If the bath temperature computed by neural networks 3, 4 and 5 equals or exceeds the predetermined aim temperature level of 3050° F. a new ratio of oxygen to diluent gas is specified corresponding to a ratio of 1/1, 1/3 or zero, respectively, with the determination based upon the temperature and carbon concentration such that if the temperature is between 3050° F. and 3100° F. and the carbon concentration exceeds 0.15% the ratio of 1/1 is specified, whereas if the temperature is equal to or greater than 3050° F. and the carbon content is between 0.08% and 0.15% a ratio of 1/3 is specified and finally if the temperature exceeds or equals 3050° F. and the carbon content is less than 0.08% a zero ratio is specified. For any of these conditions neural network 2 is activated, the appropriate oxygen to diluent gas ratio is chosen and the required oxygen gas counts are computed to reach the aim carbon level. Oxygen and/or diluent gas is then blown at the specified ratio until the oxygen counts as computed by neural network 2 are satisfied. The neural networks 3, 4 and 5 are then activated after each successive step to update the bath chemistry, temperature and carbon content for the initial condition of any subsequent decarburization.

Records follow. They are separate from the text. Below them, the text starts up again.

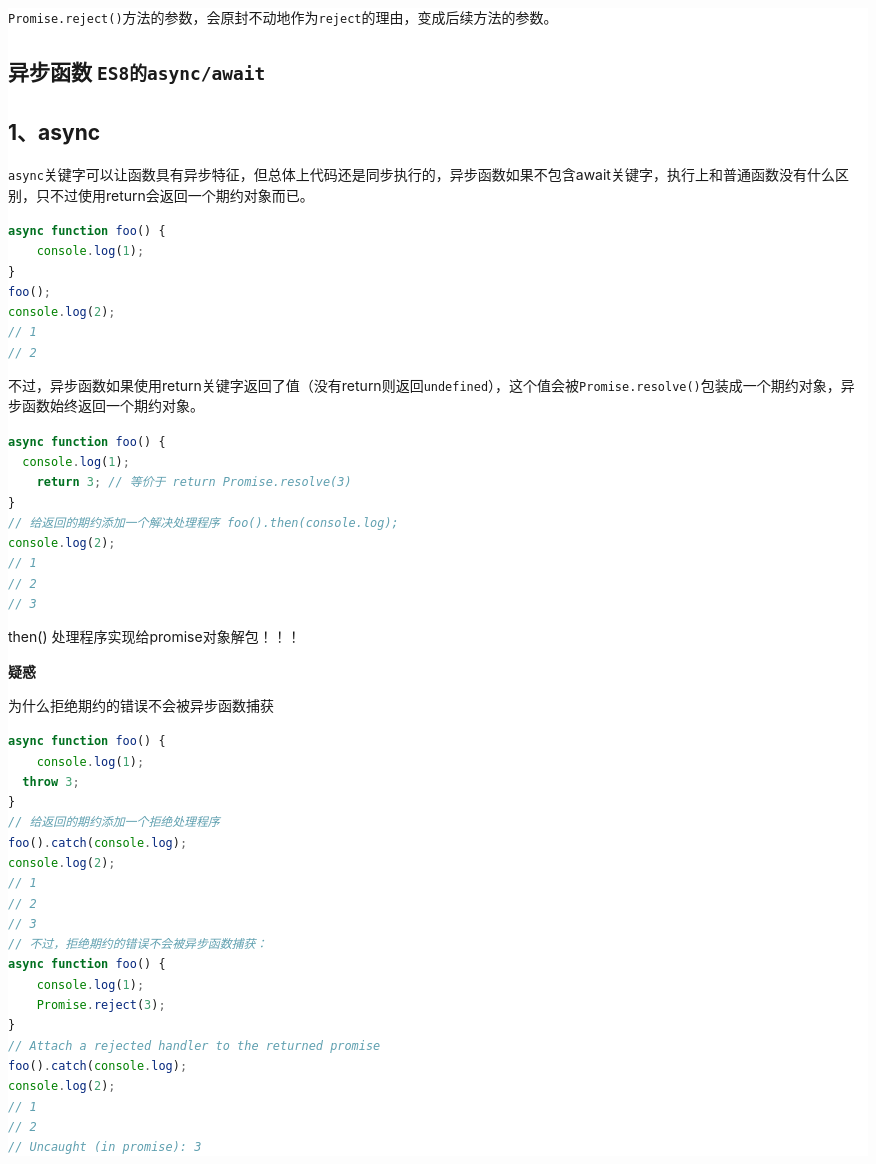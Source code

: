 `Promise.reject()`方法的参数，会原封不动地作为`reject`的理由，变成后续方法的参数。



## 异步函数 `ES8的async/await`

## 1、async

`async`关键字可以让函数具有异步特征，但总体上代码还是同步执行的，异步函数如果不包含await关键字，执行上和普通函数没有什么区别，只不过使用return会返回一个期约对象而已。

```js
async function foo() {   
    console.log(1);
}
foo();
console.log(2); 
// 1
// 2
```

不过，异步函数如果使用return关键字返回了值（没有return则返回`undefined`），这个值会被`Promise.resolve()`包装成一个期约对象，异步函数始终返回一个期约对象。

```js
async function foo() {
  console.log(1); 
    return 3; // 等价于 return Promise.resolve(3)
}
// 给返回的期约添加一个解决处理程序 foo().then(console.log);
console.log(2);
// 1 
// 2
// 3
```

then() 处理程序实现给promise对象解包！！！

**疑惑**

为什么拒绝期约的错误不会被异步函数捕获

```js
async function foo() {   
    console.log(1);
  throw 3;
}
// 给返回的期约添加一个拒绝处理程序 
foo().catch(console.log); 
console.log(2);
// 1 
// 2 
// 3
// 不过，拒绝期约的错误不会被异步函数捕获：
async function foo() {   
    console.log(1);
	Promise.reject(3); 
}
// Attach a rejected handler to the returned promise 
foo().catch(console.log);
console.log(2); 
// 1
// 2
// Uncaught (in promise): 3
```

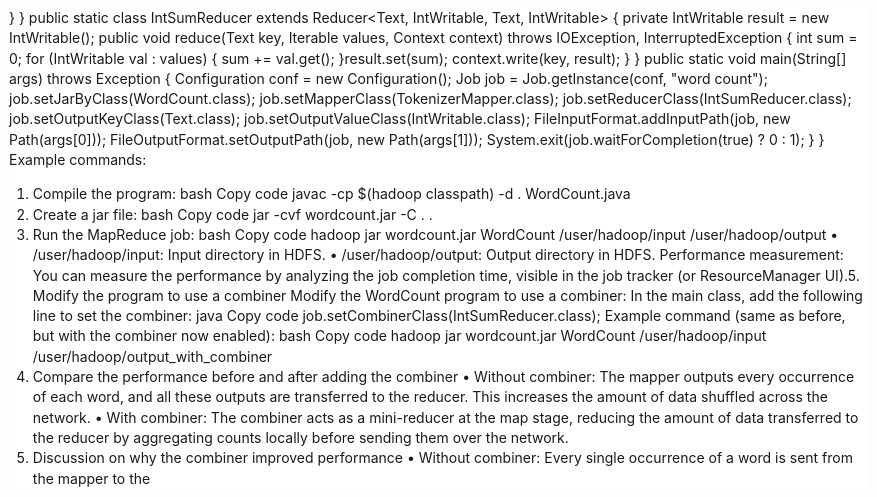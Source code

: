 }
}
public static class IntSumReducer extends Reducer<Text, IntWritable,
Text, IntWritable> {
private IntWritable result = new IntWritable();
public void reduce(Text key, Iterable<IntWritable> values,
Context context) throws IOException, InterruptedException {
int sum = 0;
for (IntWritable val : values) {
sum += val.get();
}result.set(sum);
context.write(key, result);
}
}
public static void main(String[] args) throws Exception {
Configuration conf = new Configuration();
Job job = Job.getInstance(conf, "word count");
job.setJarByClass(WordCount.class);
job.setMapperClass(TokenizerMapper.class);
job.setReducerClass(IntSumReducer.class);
job.setOutputKeyClass(Text.class);
job.setOutputValueClass(IntWritable.class);
FileInputFormat.addInputPath(job, new Path(args[0]));
FileOutputFormat.setOutputPath(job, new Path(args[1]));
System.exit(job.waitForCompletion(true) ? 0 : 1);
}
}
Example commands:
1. Compile the program:
bash
Copy code
javac -cp $(hadoop classpath) -d . WordCount.java
2. Create a jar file:
bash
Copy code
jar -cvf wordcount.jar -C . .
3. Run the MapReduce job:
bash
Copy code
hadoop jar wordcount.jar WordCount /user/hadoop/input /user/hadoop/output
• /user/hadoop/input: Input directory in HDFS.
• /user/hadoop/output: Output directory in HDFS.
Performance measurement:
You can measure the performance by analyzing the job completion time, visible in the job tracker
(or ResourceManager UI).5. Modify the program to use a combiner
Modify the WordCount program to use a combiner:
In the main class, add the following line to set the combiner:
java
Copy code
job.setCombinerClass(IntSumReducer.class);
Example command (same as before, but with the combiner now enabled):
bash
Copy code
hadoop jar wordcount.jar WordCount /user/hadoop/input
/user/hadoop/output_with_combiner
6. Compare the performance before and after adding the combiner
• Without combiner: The mapper outputs every occurrence of each word, and all these
outputs are transferred to the reducer. This increases the amount of data shuffled across the
network.
• With combiner: The combiner acts as a mini-reducer at the map stage, reducing the
amount of data transferred to the reducer by aggregating counts locally before sending
them over the network.
7. Discussion on why the combiner improved performance
• Without combiner: Every single occurrence of a word is sent from the mapper to the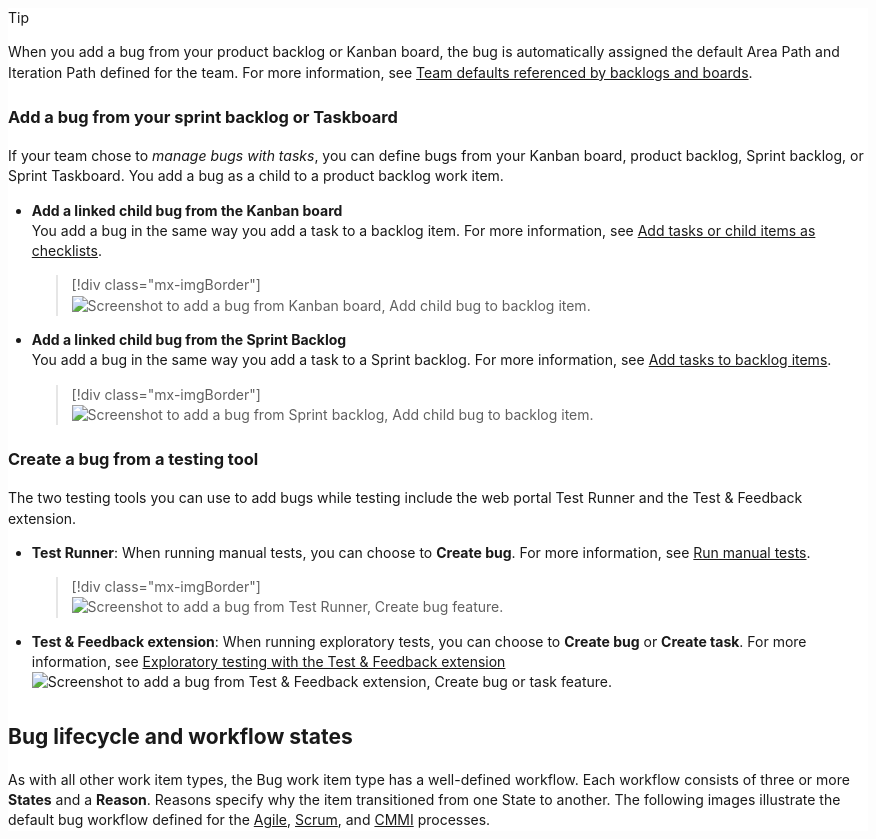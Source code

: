> [!TIP]    
> When you add a bug from your product backlog or Kanban board, the bug is automatically assigned the default Area Path and Iteration Path defined for the team. For more information, see [Team defaults referenced by backlogs and boards](../../organizations/settings/about-teams-and-settings.md#team-defaults-referenced-by-backlogs-and-boards).


### Add a bug from your sprint backlog or Taskboard 

If your team chose to *manage bugs with tasks*, you can define bugs from your Kanban board, product backlog, Sprint backlog, or Sprint Taskboard. You add a bug as a child to a product backlog work item.  

- **Add a linked child bug from the Kanban board**  
    You add a bug in the same way you add a task to a backlog item. For more information, see [Add tasks or child items as checklists](../boards/add-task-checklists.md). 
	> [!div class="mx-imgBorder"]  
	> ![Screenshot to add a bug from Kanban board, Add child bug to backlog item.](media/manage-bugs/add-child-bug-from-board.png)  

- **Add a linked child bug from the Sprint Backlog**  
	You add a bug in the same way you add a task to a Sprint backlog. For more information, see [Add tasks to backlog items](../sprints/add-tasks.md). 
	> [!div class="mx-imgBorder"]  
	> ![Screenshot to add a bug from Sprint backlog, Add child bug to backlog item.](media/manage-bugs/add-bug-sprint-backlog.png) 

### Create a bug from a testing tool 

The two testing tools you can use to add bugs while testing include the web portal Test Runner and the Test & Feedback extension.  

- **Test Runner**: When running manual tests, you can choose to **Create bug**. For more information, see [Run manual tests](../../test/run-manual-tests.md).  
	> [!div class="mx-imgBorder"]  
	> ![Screenshot to add a bug from Test Runner, Create bug feature.](media/manage-bugs/test-runner-create-bug.png)

- **Test & Feedback extension**: When running exploratory tests, you can choose to **Create bug** or **Create task**. For more information, see [Exploratory testing with the Test & Feedback extension](../../test/connected-mode-exploratory-testing.md) 
	![Screenshot to add a bug from Test & Feedback extension, Create bug or task feature.](../../test/media/connected-mode-exploratory-testing/create-bugs-02.png)  



<a id="fix-resolve-close">  </a>

## Bug lifecycle and workflow states

As with all other work item types, the Bug work item type has a well-defined workflow. Each workflow consists of three or more **States** and a **Reason**. Reasons specify why the item transitioned from one State to another. The following images illustrate the default bug workflow defined for the [Agile](../work-items/guidance/agile-process.md), [Scrum](../work-items/guidance/scrum-process.md), and [CMMI](../work-items/guidance/cmmi-process.md) processes.
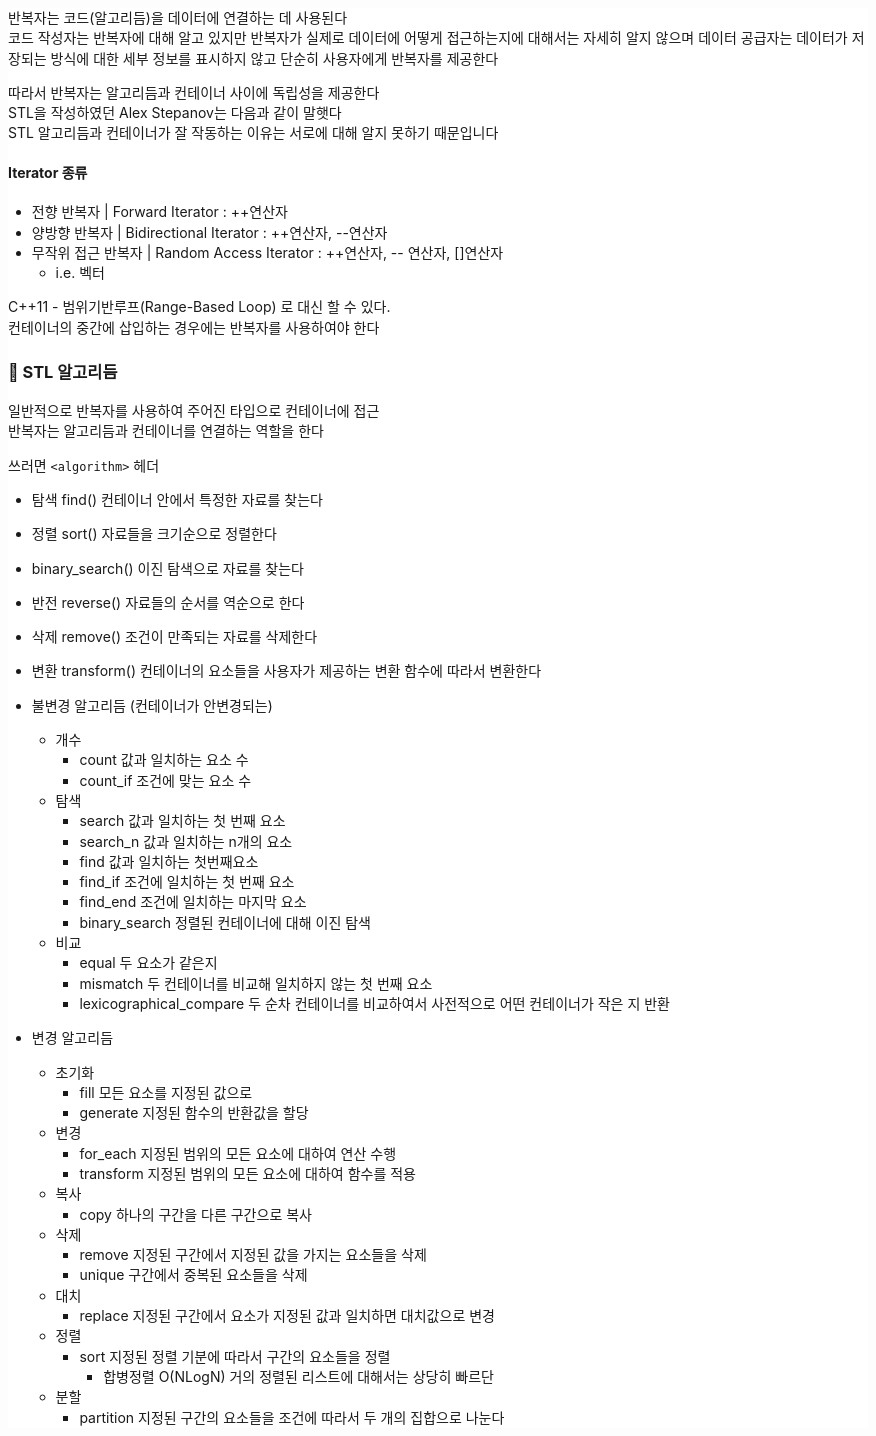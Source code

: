 반복자는 코드(알고리듬)을 데이터에 연결하는 데 사용된다  
코드 작성자는 반복자에 대해 알고 있지만 반복자가 실제로 데이터에 어떻게 접근하는지에 대해서는 자세히 알지 않으며 데이터 공급자는 데이터가 저장되는 방식에 대한 세부 정보를 표시하지 않고 단순히 사용자에게 반복자를 제공한다  

따라서 반복자는 알고리듬과 컨테이너 사이에 독립성을 제공한다  
STL을 작성하였던 Alex Stepanov는 다음과 같이 말햇다  
STL 알고리듬과 컨테이너가 잘 작동하는 이유는 서로에 대해 알지 못하기 때문입니다  

#### Iterator 종류

- 전향 반복자 | Forward Iterator : ++연산자
- 양방향 반복자 | Bidirectional Iterator : ++연산자, --연산자
- 무작위 접근 반복자 | Random Access Iterator : ++연산자, -- 연산자, []연산자
  - i.e. 벡터

C++11 - 범위기반루프(Range-Based Loop) 로 대신 할 수 있다.  
컨테이너의 중간에 삽입하는 경우에는 반복자를 사용하여야 한다  

### 🫧 STL 알고리듬

일반적으로 반복자를 사용하여 주어진 타입으로 컨테이너에 접근  
반복자는 알고리듬과 컨테이너를 연결하는 역할을 한다  

쓰러면 `<algorithm>` 헤더  

- 탐색 find() 컨테이너 안에서 특정한 자료를 찾는다
- 정렬 sort() 자료들을 크기순으로 정렬한다
- binary_search() 이진 탐색으로 자료를 찾는다
- 반전 reverse() 자료들의 순서를 역순으로 한다
- 삭제 remove() 조건이 만족되는 자료를 삭제한다
- 변환 transform() 컨테이너의 요소들을 사용자가 제공하는 변환 함수에 따라서 변환한다

- 불변경 알고리듬 (컨테이너가 안변경되는)
  - 개수
    - count 값과 일치하는 요소 수
    - count_if 조건에 맞는 요소 수
  - 탐색
    - search 값과 일치하는 첫 번째 요소
    - search_n 값과 일치하는 n개의 요소
    - find 값과 일치하는 첫번째요소
    - find_if 조건에 일치하는 첫 번째 요소
    - find_end 조건에 일치하는 마지막 요소
    - binary_search 정렬된 컨테이너에 대해 이진 탐색
  - 비교
    - equal 두 요소가 같은지
    - mismatch 두 컨테이너를 비교해 일치하지 않는 첫 번째 요소
    - lexicographical_compare 두 순차 컨테이너를 비교하여서 사전적으로 어떤 컨테이너가 작은 지 반환
- 변경 알고리듬
  - 초기화
    - fill 모든 요소를 지정된 값으로
    - generate 지정된 함수의 반환값을 할당
  - 변경
    - for_each 지정된 범위의 모든 요소에 대하여 연산 수행
    - transform 지정된 범위의 모든 요소에 대하여 함수를 적용
  - 복사
    - copy 하나의 구간을 다른 구간으로 복사
  - 삭제
    - remove 지정된 구간에서 지정된 값을 가지는 요소들을 삭제
    - unique 구간에서 중복된 요소들을 삭제
  - 대치
    - replace 지정된 구간에서 요소가 지정된 값과 일치하면 대치값으로 변경
  - 정렬
    - sort 지정된 정렬 기분에 따라서 구간의 요소들을 정렬
      - 합병정렬 O(NLogN) 거의 정렬된 리스트에 대해서는 상당히 빠르단
  - 분할
    - partition 지정된 구간의 요소들을 조건에 따라서 두 개의 집합으로 나눈다
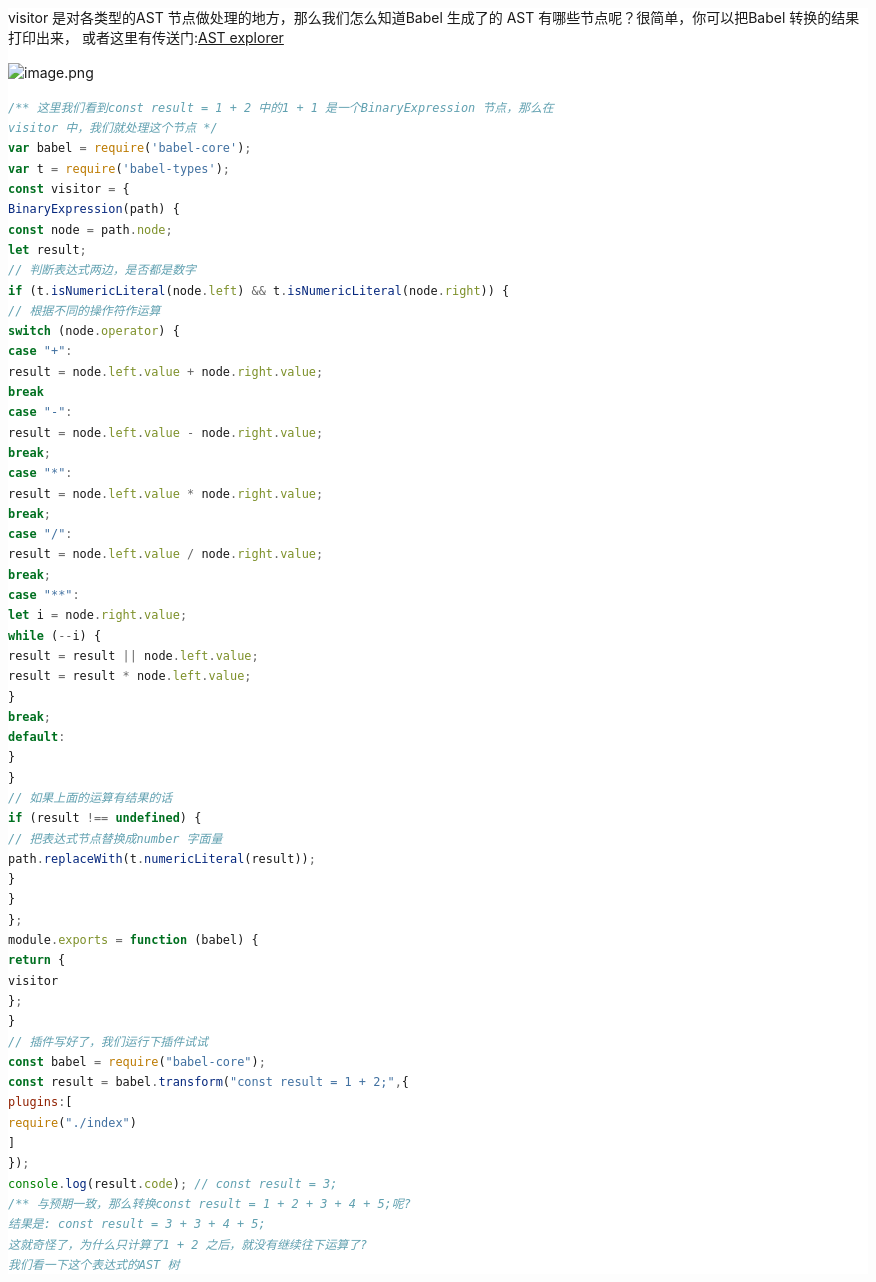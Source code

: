 visitor 是对各类型的AST 节点做处理的地方，那么我们怎么知道Babel 生成了的 AST 有哪些节点呢？很简单，你可以把Babel 转换的结果打印出来， 或者这里有传送门:[AST explorer ](https://link.juejin.cn?target=https%3A%2F%2Fastexplorer.net%2F)

![image.png](https://p3-juejin.byteimg.com/tos-cn-i-k3u1fbpfcp/d1059eccc0564aaba15a0b15dea58c4b~tplv-k3u1fbpfcp-watermark.awebp)

```js
/** 这里我们看到const result = 1 + 2 中的1 + 1 是一个BinaryExpression 节点，那么在
visitor 中，我们就处理这个节点 */
var babel = require('babel-core');
var t = require('babel-types');
const visitor = {
BinaryExpression(path) {
const node = path.node;
let result;
// 判断表达式两边，是否都是数字
if (t.isNumericLiteral(node.left) && t.isNumericLiteral(node.right)) {
// 根据不同的操作符作运算
switch (node.operator) {
case "+":
result = node.left.value + node.right.value;
break
case "-":
result = node.left.value - node.right.value;
break;
case "*":
result = node.left.value * node.right.value;
break;
case "/":
result = node.left.value / node.right.value;
break;
case "**":
let i = node.right.value;
while (--i) {
result = result || node.left.value;
result = result * node.left.value;
}
break;
default:
}
}
// 如果上面的运算有结果的话
if (result !== undefined) {
// 把表达式节点替换成number 字面量
path.replaceWith(t.numericLiteral(result));
}
}
};
module.exports = function (babel) {
return {
visitor
};
}
// 插件写好了，我们运行下插件试试
const babel = require("babel-core");
const result = babel.transform("const result = 1 + 2;",{
plugins:[
require("./index")
]
});
console.log(result.code); // const result = 3;
/** 与预期一致，那么转换const result = 1 + 2 + 3 + 4 + 5;呢?
结果是: const result = 3 + 3 + 4 + 5;
这就奇怪了，为什么只计算了1 + 2 之后，就没有继续往下运算了?
我们看一下这个表达式的AST 树
```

An AOD process was run using a conventional thermodynamic model for predicting and controlling the decarburization process during the production of both ASTM 300 series and ASTM 400 series stainless steels. Upon adjusting the constants in the model to attain optimal accuracy, the carbon content could be predicted with a standard deviation of 0.11% carbon for actual carbon contents between 0.1% and 0.3%. Fourteen heats of stainless steels were sampled after the use of each ratio of oxygen to diluent gas to measure the bath chemistry and temperature, The information was used for training the first neural network of the present invention, The trained neural network was then used to predict the carbon content at carbon contents between 0.1% and 0.3% carbon during the production of the same grades of stainless steels, The carbon content prediction using the said neural network had a standard deviation of only 0.035% carbon.